11 thoughts on “Asus and Ubuntu in Portugal

  1. If that ASUS 1215P is running Ubuntu 10.10 netbook remix, it only has official support until next April. And reading the certified hardware database for this model its only certified for special OEM vendor pre-install images of 10.10. So come April people who purchase this unit have an interesting choice to make. Stay with the end of life 10.10 with no vendor support or do an upgrade to a version that is not certified for the hardware and will most likely see hardware support regressions of some nature. Is this unit going to be certified for 12.04 LTS stock Ubuntu? And isn’t the netbook remix interface officially no longer supported? If the upgrade to 12.04 LTS even if it is certified for their hardware aren’t the forced to move to a completely new interface? Is that really a good thing for a retail electronics product?

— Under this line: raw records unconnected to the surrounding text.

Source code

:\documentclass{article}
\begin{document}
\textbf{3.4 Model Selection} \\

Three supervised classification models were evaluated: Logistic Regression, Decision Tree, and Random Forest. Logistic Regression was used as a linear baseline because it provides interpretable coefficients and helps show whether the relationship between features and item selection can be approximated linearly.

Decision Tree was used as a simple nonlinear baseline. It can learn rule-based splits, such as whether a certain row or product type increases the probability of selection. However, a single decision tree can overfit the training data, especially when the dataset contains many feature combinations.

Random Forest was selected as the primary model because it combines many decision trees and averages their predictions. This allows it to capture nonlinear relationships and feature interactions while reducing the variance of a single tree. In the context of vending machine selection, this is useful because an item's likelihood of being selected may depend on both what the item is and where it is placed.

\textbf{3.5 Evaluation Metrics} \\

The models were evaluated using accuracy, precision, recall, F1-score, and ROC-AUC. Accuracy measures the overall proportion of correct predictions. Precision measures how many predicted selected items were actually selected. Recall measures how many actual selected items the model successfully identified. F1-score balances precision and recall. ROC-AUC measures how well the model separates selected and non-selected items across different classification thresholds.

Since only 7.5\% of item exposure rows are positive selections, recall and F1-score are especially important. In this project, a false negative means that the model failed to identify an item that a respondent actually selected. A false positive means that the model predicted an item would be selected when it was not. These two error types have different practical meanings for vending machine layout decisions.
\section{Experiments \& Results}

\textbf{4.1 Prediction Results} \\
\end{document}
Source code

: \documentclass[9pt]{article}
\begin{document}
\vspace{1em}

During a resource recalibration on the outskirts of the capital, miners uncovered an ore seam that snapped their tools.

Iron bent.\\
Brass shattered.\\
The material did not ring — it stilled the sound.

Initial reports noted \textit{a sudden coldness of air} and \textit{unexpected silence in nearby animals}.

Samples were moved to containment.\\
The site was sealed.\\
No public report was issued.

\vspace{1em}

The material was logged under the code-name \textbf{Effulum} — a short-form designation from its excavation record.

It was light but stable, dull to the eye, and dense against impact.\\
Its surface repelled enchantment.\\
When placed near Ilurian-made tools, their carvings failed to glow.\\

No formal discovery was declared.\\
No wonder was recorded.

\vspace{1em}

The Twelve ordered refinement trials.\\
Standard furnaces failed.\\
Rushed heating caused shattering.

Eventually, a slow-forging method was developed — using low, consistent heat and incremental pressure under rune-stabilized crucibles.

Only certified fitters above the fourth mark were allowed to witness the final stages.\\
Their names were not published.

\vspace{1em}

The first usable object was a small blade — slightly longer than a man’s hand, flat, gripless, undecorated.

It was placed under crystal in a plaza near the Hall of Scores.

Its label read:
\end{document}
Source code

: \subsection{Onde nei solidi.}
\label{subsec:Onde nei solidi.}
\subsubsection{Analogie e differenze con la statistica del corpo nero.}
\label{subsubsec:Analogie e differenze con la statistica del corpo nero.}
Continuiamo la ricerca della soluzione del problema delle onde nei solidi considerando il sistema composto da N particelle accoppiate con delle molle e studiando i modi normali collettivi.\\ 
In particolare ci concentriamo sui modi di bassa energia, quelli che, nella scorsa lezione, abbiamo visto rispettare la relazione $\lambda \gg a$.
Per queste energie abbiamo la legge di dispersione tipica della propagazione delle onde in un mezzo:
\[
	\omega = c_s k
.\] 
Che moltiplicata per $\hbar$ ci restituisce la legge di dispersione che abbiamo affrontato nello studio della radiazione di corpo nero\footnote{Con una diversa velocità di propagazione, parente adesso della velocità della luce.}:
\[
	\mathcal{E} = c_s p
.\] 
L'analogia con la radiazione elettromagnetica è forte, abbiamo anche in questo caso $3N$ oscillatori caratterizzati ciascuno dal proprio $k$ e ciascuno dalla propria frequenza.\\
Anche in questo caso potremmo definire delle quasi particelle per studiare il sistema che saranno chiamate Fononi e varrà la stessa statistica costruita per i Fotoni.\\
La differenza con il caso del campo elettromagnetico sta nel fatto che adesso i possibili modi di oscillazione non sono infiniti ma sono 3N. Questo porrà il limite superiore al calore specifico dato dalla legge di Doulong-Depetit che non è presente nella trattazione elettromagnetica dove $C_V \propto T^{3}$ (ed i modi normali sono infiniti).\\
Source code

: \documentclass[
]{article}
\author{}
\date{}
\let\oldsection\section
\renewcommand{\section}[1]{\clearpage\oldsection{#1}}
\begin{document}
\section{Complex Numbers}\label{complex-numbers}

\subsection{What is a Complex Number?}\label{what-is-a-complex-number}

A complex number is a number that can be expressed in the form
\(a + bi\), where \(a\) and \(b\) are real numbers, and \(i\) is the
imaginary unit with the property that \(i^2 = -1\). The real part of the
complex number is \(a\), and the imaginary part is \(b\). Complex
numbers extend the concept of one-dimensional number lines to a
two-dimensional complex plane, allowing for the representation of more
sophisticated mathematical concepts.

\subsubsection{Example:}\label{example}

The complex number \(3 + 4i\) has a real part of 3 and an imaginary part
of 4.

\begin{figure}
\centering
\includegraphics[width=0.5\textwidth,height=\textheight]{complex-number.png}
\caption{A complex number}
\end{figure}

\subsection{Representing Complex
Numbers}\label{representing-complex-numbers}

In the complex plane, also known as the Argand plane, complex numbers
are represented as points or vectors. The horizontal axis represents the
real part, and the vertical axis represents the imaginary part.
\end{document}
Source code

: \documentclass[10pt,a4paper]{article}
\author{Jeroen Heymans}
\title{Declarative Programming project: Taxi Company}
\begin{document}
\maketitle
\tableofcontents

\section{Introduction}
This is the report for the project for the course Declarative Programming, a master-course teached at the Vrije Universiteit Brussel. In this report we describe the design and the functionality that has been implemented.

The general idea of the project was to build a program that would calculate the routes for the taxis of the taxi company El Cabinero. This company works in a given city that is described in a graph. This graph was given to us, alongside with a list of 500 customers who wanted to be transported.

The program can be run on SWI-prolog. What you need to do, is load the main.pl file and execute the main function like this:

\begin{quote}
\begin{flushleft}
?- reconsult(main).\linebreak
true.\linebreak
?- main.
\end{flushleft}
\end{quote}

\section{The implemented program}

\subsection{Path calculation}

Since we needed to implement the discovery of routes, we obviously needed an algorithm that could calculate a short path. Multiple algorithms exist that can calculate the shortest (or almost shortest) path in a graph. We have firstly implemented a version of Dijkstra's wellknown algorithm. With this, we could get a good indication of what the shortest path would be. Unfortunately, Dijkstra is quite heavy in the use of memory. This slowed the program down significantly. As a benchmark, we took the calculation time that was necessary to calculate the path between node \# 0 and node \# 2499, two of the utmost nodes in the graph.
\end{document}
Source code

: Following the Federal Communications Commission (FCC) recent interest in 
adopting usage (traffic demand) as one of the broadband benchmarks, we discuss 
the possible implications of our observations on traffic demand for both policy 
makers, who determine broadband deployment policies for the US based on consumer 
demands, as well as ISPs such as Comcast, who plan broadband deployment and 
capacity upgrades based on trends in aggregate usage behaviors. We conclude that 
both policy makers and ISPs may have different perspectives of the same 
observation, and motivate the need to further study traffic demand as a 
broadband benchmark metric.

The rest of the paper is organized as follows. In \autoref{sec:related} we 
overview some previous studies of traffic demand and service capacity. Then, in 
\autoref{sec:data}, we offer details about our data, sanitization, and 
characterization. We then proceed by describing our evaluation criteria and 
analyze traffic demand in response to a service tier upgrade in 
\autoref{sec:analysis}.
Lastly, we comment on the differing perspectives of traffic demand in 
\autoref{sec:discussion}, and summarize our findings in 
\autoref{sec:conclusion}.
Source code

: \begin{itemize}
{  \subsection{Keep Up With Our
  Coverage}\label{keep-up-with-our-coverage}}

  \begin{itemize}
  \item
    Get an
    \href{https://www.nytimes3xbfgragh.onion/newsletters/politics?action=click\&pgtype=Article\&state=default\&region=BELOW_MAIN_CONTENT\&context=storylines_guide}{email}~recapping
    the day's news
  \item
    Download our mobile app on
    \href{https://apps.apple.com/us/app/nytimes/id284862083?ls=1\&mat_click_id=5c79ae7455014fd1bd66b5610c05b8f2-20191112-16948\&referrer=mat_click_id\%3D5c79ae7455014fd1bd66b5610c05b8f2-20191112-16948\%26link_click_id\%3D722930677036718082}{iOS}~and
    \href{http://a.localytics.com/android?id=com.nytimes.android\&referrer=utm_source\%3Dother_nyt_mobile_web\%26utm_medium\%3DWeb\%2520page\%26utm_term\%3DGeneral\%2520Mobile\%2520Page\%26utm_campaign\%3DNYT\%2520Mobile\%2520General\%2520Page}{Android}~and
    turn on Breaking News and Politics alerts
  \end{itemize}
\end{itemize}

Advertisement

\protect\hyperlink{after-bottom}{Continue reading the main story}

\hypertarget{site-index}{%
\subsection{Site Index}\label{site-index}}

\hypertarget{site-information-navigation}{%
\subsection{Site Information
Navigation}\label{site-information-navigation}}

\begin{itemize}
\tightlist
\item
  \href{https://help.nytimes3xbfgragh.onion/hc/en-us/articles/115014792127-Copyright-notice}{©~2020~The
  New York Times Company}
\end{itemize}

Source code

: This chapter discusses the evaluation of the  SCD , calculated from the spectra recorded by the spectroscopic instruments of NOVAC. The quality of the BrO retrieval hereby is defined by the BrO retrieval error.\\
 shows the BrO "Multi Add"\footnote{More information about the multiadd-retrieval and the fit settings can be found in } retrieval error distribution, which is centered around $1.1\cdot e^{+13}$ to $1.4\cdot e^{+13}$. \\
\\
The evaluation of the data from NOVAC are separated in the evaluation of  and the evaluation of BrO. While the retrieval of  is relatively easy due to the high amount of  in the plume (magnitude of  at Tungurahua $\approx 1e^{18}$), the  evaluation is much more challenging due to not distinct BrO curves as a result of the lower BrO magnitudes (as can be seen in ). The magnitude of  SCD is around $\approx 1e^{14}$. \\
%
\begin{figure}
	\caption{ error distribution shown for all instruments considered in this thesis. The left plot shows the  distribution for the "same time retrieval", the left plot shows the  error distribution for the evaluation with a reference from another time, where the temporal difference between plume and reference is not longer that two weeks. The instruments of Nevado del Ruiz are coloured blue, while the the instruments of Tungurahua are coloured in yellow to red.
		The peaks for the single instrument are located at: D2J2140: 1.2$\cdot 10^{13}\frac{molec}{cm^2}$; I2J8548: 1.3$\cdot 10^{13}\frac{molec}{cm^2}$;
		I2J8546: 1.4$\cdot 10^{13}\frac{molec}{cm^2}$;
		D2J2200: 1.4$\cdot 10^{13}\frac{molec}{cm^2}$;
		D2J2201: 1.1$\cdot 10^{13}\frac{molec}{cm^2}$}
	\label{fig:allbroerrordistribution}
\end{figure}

    1. That sure appears to be the Ubuntu 10.04 UNR to me (as opposed to the Ubuntu 10.10 UNE which looks more like unity and runs on mutter.) Although the company has officially announced EOL on the 10.04 UNR, it seems at bit disingenuous and mostly inaccurate to me.

      It seems to me that how security and stability maintenance updates are provided is by replacing a given package in the repository with a newer version which is then downloaded and installed by the end users in the normal update process (likely using update-manager or apt-get.) Since the UNR 32-bit (i386) shares the repositories with the Desktop edition which will be kept updated through April of 2013, it will indeed share the general 32-bit Ubuntu 10.04 maintenance updates with the exception of the packages unique to the UNR.

      In order words, if a user is fine with the fact that no furthers updates will be provided to those uniquely UNR packages (of which there are not many), s/he can merely let it ride and keep receiving all the other updates (such as linux kernel, xorg, OpenOffice, rhythmbox, etc.) through the Ubuntu 10.04 Desktop EOL?

  2. Victor,
    As a business that is competing with Android, the consumer device story has to get tighter than it is right now. A year to qualify a retail shelf product leaving it with a 6 month usable lifetime before the OS itself is no longer supported by the vendor isn’t going to cut it….not with the general consumer electronics crowd.

    I’m not saying you have to go to a completely open ended support lifecycle like Android uses…but something has to change if Canonical is serious about moving past the desktop form factor and into retail store shelves.